Frank Costello

Personal information
- Full name: Frederick G. Costello
- Date of birth: 1884
- Place of birth: Birmingham, England
- Date of death: 19 December 1914 (aged 29)
- Place of death: France
- Position(s): Forward

Youth career
- Soho Villa

Senior career*
- Years: Team / Apps / (Gls)
- 1904–1905: West Bromwich Albion / 0 / (0)
- 1905–1907: Halesowen Town / 60 / (35)
- 1907–1909: Southampton / 41 / (10)
- 1909: West Ham United / 12 / (3)
- 1909–1910: Bolton Wanderers / 0 / (0)
- 1910–????: Nelson
- Merthyr Town
- Salisbury City

= Frank Costello (footballer) =

English footballer (1884–1914)

Frederick "Frank" G. Costello (1884 – 19 December 1914) was an English professional footballer who played as a forward for Southampton and West Ham United prior to the First World War.

==Playing career==
Costello was born in Birmingham and, after playing his youth football with Soho Villa, joined West Bromwich Albion in September 1904. Failing to make the grade, he moved to Halesowen Town at the beginning of the 1905-06 season. He made his debut on 2 September 1905, scoring the winning goal in a 1-0 victory over Oldbury. He went on to make 60 recorded league appearances and helped Halesowen gain promotion back into the Birmingham & District League.

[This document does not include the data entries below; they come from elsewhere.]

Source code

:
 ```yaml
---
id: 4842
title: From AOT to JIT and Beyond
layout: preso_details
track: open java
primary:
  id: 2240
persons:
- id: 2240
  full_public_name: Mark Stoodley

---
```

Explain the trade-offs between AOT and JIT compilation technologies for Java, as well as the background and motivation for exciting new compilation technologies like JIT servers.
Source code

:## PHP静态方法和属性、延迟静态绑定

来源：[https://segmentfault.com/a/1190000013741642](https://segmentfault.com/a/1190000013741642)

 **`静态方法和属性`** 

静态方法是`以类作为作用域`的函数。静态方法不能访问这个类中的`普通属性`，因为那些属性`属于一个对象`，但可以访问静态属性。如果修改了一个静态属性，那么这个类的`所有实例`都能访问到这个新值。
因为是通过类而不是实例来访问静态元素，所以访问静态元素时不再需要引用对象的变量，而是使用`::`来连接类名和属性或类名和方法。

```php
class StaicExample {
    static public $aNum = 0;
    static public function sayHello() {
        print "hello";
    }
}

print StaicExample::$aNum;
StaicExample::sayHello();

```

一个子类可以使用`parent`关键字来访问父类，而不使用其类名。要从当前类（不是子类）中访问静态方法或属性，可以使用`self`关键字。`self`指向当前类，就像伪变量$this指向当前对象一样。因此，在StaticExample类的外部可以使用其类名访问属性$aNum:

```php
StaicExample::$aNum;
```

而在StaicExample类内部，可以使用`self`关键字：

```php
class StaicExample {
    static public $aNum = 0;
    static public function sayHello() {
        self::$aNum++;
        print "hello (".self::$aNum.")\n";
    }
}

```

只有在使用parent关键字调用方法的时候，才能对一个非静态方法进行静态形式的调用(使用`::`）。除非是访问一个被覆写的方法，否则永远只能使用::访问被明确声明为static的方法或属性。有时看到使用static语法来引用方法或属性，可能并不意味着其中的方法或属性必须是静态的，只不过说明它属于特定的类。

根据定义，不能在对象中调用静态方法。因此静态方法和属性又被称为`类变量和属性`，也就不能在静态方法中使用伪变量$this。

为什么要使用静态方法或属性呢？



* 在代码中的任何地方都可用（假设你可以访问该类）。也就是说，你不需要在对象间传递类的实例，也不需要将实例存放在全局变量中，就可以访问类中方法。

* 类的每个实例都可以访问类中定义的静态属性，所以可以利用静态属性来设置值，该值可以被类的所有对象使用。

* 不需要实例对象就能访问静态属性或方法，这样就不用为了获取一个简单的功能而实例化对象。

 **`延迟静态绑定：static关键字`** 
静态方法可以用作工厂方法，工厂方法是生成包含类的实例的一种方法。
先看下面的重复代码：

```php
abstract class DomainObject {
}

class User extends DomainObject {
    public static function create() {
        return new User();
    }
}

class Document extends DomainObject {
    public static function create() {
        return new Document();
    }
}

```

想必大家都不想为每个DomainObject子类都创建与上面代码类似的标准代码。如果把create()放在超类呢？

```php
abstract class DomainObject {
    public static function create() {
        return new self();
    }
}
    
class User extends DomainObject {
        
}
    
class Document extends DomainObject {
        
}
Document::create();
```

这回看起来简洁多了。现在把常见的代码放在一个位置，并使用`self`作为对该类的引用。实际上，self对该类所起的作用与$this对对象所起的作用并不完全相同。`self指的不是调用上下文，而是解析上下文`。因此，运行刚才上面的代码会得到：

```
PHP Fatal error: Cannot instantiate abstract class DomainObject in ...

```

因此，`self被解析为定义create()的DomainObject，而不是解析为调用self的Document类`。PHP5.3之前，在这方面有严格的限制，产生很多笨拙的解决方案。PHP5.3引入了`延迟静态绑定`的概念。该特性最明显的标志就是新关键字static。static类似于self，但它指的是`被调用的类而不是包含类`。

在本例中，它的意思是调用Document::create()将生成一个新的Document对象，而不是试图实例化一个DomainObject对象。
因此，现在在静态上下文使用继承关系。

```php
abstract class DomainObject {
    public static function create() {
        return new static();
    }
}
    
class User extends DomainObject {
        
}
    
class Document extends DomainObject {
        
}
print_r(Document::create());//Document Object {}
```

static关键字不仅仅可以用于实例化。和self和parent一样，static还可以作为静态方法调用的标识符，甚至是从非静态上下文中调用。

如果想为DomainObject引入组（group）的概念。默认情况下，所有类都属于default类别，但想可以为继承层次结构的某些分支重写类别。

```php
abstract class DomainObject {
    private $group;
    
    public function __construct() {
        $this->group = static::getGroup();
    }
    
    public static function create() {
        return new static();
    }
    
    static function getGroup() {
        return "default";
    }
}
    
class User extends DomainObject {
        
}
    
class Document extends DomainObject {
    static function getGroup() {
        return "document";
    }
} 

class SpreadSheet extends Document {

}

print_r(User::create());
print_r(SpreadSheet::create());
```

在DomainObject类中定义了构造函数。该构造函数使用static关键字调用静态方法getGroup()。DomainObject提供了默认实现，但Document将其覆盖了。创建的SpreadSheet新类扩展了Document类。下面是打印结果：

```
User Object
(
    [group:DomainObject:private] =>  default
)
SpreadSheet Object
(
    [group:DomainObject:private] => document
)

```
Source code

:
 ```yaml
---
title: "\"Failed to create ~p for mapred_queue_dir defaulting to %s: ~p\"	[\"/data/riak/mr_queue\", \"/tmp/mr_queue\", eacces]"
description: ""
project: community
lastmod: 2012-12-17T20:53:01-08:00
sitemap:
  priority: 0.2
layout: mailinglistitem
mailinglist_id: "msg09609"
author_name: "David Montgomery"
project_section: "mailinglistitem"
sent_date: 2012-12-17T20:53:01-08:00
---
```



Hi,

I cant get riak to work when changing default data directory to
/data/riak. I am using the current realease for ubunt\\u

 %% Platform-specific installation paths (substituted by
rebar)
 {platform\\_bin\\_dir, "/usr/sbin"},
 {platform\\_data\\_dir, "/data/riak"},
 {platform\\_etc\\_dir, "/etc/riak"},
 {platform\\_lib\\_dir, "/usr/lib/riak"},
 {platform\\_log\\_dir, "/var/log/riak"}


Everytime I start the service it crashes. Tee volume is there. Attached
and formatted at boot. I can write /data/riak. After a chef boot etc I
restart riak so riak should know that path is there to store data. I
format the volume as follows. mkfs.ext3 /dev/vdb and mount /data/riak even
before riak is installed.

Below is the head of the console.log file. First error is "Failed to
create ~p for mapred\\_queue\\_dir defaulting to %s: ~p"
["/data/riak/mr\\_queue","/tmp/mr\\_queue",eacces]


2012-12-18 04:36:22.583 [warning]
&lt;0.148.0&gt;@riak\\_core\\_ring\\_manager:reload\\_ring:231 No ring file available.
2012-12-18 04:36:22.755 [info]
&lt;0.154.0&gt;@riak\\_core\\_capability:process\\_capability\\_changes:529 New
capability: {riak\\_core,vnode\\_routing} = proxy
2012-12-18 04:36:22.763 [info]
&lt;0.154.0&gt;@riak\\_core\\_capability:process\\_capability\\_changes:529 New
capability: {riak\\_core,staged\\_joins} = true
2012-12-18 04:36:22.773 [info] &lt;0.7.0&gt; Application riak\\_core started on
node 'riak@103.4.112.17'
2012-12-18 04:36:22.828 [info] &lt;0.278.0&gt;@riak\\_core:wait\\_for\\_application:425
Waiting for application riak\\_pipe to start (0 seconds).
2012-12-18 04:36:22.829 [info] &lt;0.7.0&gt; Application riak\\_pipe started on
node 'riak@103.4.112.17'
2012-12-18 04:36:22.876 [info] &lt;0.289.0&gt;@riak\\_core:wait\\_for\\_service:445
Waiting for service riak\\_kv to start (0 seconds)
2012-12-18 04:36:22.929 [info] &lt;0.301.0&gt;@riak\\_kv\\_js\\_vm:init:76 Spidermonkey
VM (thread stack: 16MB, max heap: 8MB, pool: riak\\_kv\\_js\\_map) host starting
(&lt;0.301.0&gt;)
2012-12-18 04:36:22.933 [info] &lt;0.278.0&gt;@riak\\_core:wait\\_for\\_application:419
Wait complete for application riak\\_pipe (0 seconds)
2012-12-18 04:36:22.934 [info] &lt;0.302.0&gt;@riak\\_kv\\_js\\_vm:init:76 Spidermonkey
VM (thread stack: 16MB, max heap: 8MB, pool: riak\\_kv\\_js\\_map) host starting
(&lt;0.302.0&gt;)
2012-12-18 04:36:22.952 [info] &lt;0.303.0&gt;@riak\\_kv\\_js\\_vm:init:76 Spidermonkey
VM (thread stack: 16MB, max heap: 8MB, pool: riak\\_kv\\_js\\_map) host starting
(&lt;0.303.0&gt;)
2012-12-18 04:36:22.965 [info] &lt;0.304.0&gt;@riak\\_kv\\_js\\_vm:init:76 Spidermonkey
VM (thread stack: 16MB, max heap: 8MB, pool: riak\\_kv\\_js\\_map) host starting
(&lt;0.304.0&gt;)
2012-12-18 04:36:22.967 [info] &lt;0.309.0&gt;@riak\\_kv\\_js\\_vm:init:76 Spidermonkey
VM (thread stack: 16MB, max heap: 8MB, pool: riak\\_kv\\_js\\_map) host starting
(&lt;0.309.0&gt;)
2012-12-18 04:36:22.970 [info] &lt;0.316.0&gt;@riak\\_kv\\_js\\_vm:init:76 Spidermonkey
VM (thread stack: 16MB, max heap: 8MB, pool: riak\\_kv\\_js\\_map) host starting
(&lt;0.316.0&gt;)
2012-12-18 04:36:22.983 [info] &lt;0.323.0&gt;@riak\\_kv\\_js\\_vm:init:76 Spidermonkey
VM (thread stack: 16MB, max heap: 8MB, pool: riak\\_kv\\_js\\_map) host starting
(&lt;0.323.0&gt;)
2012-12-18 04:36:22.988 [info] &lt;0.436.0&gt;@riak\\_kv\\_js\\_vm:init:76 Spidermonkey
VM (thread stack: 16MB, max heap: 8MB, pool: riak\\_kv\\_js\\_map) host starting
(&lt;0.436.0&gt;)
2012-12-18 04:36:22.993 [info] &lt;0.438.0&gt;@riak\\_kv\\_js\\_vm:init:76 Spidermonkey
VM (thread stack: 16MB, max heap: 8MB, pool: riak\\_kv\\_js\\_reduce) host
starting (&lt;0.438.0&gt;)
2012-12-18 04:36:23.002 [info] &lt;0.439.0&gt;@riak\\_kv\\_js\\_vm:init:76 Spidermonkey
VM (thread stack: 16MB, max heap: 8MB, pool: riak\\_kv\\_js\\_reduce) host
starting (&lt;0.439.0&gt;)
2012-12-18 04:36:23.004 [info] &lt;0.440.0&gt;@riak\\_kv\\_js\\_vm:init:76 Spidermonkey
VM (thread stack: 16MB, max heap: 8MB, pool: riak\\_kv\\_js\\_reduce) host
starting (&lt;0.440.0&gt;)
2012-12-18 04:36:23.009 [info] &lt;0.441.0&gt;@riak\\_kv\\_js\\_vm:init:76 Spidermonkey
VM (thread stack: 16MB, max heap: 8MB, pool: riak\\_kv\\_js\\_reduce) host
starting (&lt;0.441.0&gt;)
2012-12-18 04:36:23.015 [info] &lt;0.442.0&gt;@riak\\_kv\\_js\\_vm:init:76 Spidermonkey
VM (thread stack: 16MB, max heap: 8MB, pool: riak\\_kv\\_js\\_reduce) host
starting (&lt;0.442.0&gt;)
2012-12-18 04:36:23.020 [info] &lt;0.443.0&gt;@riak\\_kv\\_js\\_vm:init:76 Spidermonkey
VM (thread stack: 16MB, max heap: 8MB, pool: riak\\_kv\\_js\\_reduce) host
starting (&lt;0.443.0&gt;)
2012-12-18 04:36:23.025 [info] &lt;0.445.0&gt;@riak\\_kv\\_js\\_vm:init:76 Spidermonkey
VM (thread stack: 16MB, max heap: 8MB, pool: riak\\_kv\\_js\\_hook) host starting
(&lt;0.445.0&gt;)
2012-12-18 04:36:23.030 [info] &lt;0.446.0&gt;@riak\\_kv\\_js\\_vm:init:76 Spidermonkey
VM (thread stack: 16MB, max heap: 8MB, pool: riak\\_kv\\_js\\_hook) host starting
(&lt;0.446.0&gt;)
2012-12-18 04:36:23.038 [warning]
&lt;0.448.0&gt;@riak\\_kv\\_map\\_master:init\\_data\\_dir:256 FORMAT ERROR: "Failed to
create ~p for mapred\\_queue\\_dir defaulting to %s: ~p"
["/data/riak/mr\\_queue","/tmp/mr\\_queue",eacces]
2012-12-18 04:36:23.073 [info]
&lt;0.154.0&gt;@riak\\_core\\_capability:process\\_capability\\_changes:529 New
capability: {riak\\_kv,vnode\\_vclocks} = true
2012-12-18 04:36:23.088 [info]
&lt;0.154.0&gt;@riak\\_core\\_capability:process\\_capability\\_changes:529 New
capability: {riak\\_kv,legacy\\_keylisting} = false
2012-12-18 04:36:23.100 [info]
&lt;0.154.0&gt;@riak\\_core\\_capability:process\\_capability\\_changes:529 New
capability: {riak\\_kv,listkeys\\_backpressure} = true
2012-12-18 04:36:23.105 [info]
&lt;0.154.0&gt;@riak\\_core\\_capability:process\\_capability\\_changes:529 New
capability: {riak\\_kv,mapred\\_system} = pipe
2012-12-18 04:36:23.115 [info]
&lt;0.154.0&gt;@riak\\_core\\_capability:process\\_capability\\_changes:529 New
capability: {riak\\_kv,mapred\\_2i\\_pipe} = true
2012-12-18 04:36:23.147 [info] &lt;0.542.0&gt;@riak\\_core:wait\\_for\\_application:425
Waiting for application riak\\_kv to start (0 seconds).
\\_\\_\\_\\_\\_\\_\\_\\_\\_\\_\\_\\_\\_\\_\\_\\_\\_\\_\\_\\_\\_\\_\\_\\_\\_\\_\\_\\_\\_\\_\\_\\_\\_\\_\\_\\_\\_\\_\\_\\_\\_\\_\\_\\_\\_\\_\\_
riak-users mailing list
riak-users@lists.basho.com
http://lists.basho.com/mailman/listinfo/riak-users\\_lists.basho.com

After two seasons with Halesowen, he moved to the south coast to join Southern League Southampton in the 1907 close season. He made his professional debut on 14 September 1907, scoring in a 2–0 victory at Luton Town. He initially played at inside right alongside Bert Hodgkinson on the outside and either Frank Jefferis, John Lewis or George Smith in the centre. Described as "a trifle slow, he was clever with the ball and had a habit of disconcerting the opposition by making for goal when he was expected to make a pass". In the 1907–08 season he scored nine goals from 28 league appearances.

He also played in all six FA Cup matches as Saints reached the semi-finals, losing to Wolverhampton Wanderers who went on to take the cup in the final. In the round four (quarter final) replay against Everton at The Dell on 11 March 1908 he played his best game for the "Saints". In the first half he hooked a John Johnston cross past the Everton goalkeeper Billy Scott. With the score 2–1 to Southampton at half-time, the second half "belonged to Frank Costello". He was involved in most of Southampton's attacks and when John Bainbridge swung over a deep cross from the right it appeared to have been over hit and going out of play. Suddenly, "out of nowhere", Costello arrived and met the ball with his head, sending it back over the goalkeeper into the far corner of the net. According to Duncan Holley in "Match of the Millennium", "a contortionist would have had problems attaining a position ... to reach the ball." The Saints won the match 3–2, but lost to Wolverhampton Wanderers in the semi-final with goals from former Southampton players Wally Radford and George Hedley.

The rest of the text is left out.